The turmoil of 2020 has had a huge impact on the IT job market. As a result, many tech professionals are wondering if they have the right skills for the current environment.
The World Economic Forum suggests that they might be right to worry. The organization has predicted a massive shift in the labor force, with 50% of all workers needing new skills by 2025 if they want to remain competitive in the labor market.
At the same time, the competition for the available jobs is getting much tougher. In its 2021 Technology Salary Guide, staffing firm Robert Half Technology noted that the pandemic has increased the supply of IT job candidates for available positions. "Higher unemployment and upskilling in the workforce due to accelerated digital transformation are expanding the IT candidate pool," it said. "It is further enlarged by businesses' growing acceptance of remote work arrangements. This allows employers to recruit technology professionals from a broader geographic area, potentially from anywhere around the world."
As anyone with even the most basic understanding of economics might guess, this oversupply has had a negative impact on IT salaries.
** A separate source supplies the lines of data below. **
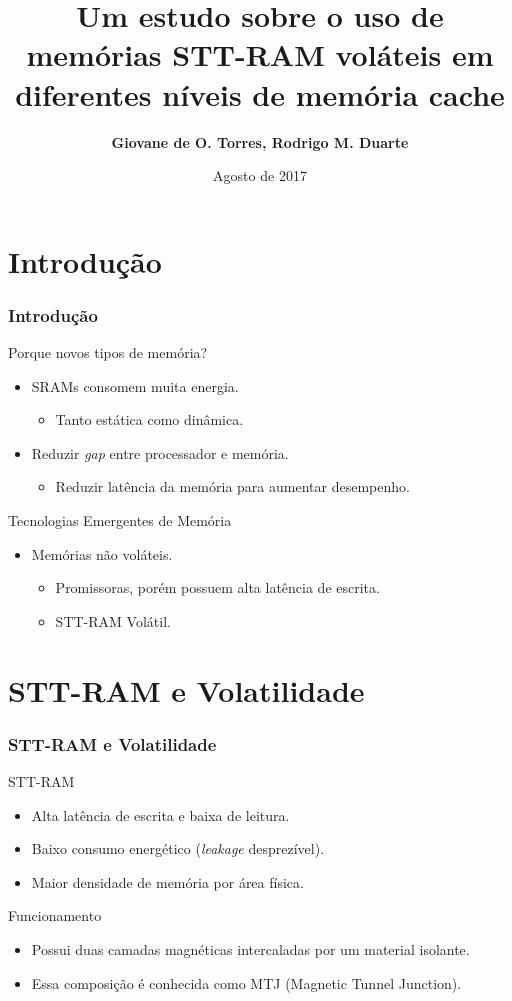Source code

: \documentclass[10pt, pdf,xcolor=pdftex,dvipsnames,table]{beamer}
\title{Um estudo sobre o uso de memórias STT-RAM voláteis em diferentes níveis de memória cache}
\author[]{\textbf{Giovane de O. Torres\inst{1}, Rodrigo M. Duarte\inst{1}}\\
}
\institute{Pós-Graduação em Computação \\ Universidade Federal de Pelotas \\
\url{} 
}
\date{Agosto de 2017}
\begin{document}
\frame{\titlepage}
\frame{\tableofcontents}


\section{Introdução}

\frame
{
\frametitle{Introdução}
		\begin{block}{Porque novos tipos de memória?}
			\begin{itemize}
				\item SRAMs consomem muita energia.
				\begin{itemize}
					\item Tanto estática como dinâmica.
				\end{itemize}
				\item Reduzir \textit{gap} entre processador e memória.
				\begin{itemize}
					\item Reduzir latência da memória para aumentar desempenho.
				\end{itemize}
			\end{itemize}	 
		\end{block}
		\begin{block}{Tecnologias Emergentes de Memória}
			\begin{itemize}
				\item Memórias não voláteis.
				\begin{itemize}
					\item Promissoras, porém possuem alta latência de escrita.
					\item STT-RAM Volátil.
				\end{itemize}
			\end{itemize}	 
		\end{block}
}

\section{STT-RAM e Volatilidade}

\frame
{
\frametitle{STT-RAM e Volatilidade}
		\begin{block}{STT-RAM}
			\begin{itemize}
				\item Alta latência de escrita e baixa de leitura.
				\item Baixo consumo energético (\textit{leakage} desprezível).
				\item Maior densidade de memória por área física.
			\end{itemize}	 
		\end{block}
		\begin{block}{Funcionamento}
			\begin{itemize}
				\item Possui duas camadas magnéticas intercaladas por um material isolante.
				\item Essa composição é conhecida como MTJ (Magnetic Tunnel Junction).
			\end{itemize}	 
		\end{block}
}
\end{document}

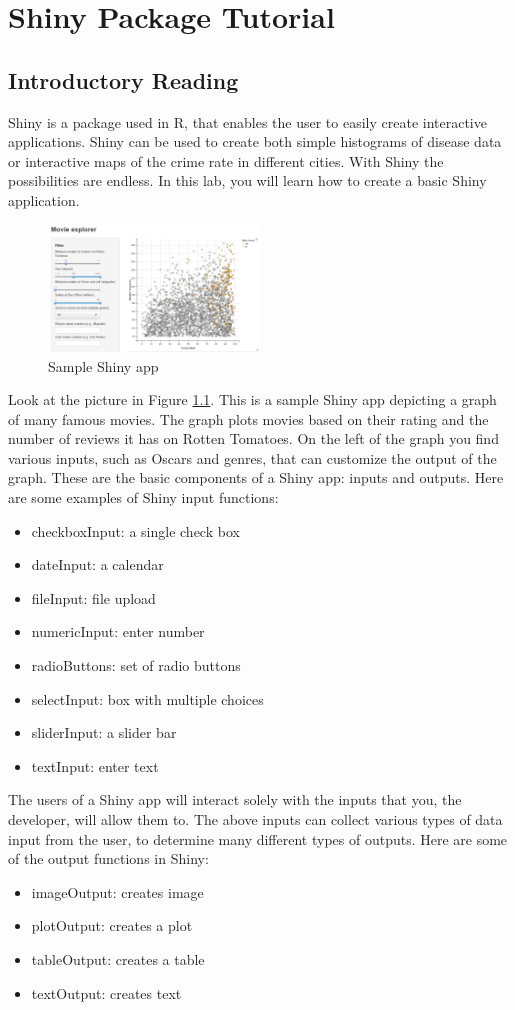 \chapter{Shiny Package Tutorial}
\section{Introductory Reading}

Shiny is a package used in R, that enables the user to easily create interactive applications.
Shiny can be used to create both simple histograms of disease data or interactive maps of the crime rate in different cities.
With Shiny the possibilities are endless.
In this lab, you will learn how to create a basic Shiny application. 
\begin{figure}
   \centering
   \includegraphics[width = 0.5\textwidth]{pictures/shiny/shiny.PNG} 
   \caption{Sample Shiny app}
   \label{fig:sampleapp}
\end{figure}
\noindent Look at the picture in Figure \ref{fig:sampleapp}.
\cite{gallery} This is a sample Shiny app depicting a graph of many famous movies.
The graph plots movies based on their rating and the number of reviews it has on Rotten Tomatoes.
On the left of the graph you find various inputs, such as Oscars and genres, that can customize the output of the graph.
These are the basic components of a Shiny app: inputs and outputs.     
Here are some examples of Shiny input functions:
\begin{itemize}
    \item checkboxInput: a single check box
    \item dateInput: a calendar
    \item fileInput: file upload
    \item numericInput: enter number
    \item radioButtons: set of radio buttons
    \item selectInput: box with multiple choices
    \item sliderInput: a slider bar
    \item textInput: enter text
\end{itemize}
\noindent The users of a Shiny app will interact solely with the inputs that you, the developer, will allow them to.
The above inputs can collect various types of data input from the user, to determine many different types of outputs.
Here are some of the output functions in Shiny:
\begin{itemize}
    \item imageOutput: creates image
    \item plotOutput: creates a plot
    \item tableOutput: creates a table
    \item textOutput: creates text
\end{itemize}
According to research firm Foote Partners, "41% of the salaried job titles in our IT Professional Salary Survey have declined in value in the last 12 months (using national average salary in our comparison)." This was the first time the researchers saw this kind of pay decrease in the 26 years they have been publishing the report, so it is clearly a result of the changing conditions brought on by the pandemic.
But not all the news is bad. Experts say that IT workers with the right skills will continue to see high demand and, potentially, pay increases. The following slideshow highlights 10 IT skills that employers will be looking for in 2021 and beyond.
1. Cloud Computing
On its recently published list of 20 Skills in Demand in Today's Workforce (which included tech and non-tech skills), online job board Indeed ranked cloud computing No. 1. While the trend toward cloud computing is nothing new, the type of cloud skills employers looks for is starting to shift.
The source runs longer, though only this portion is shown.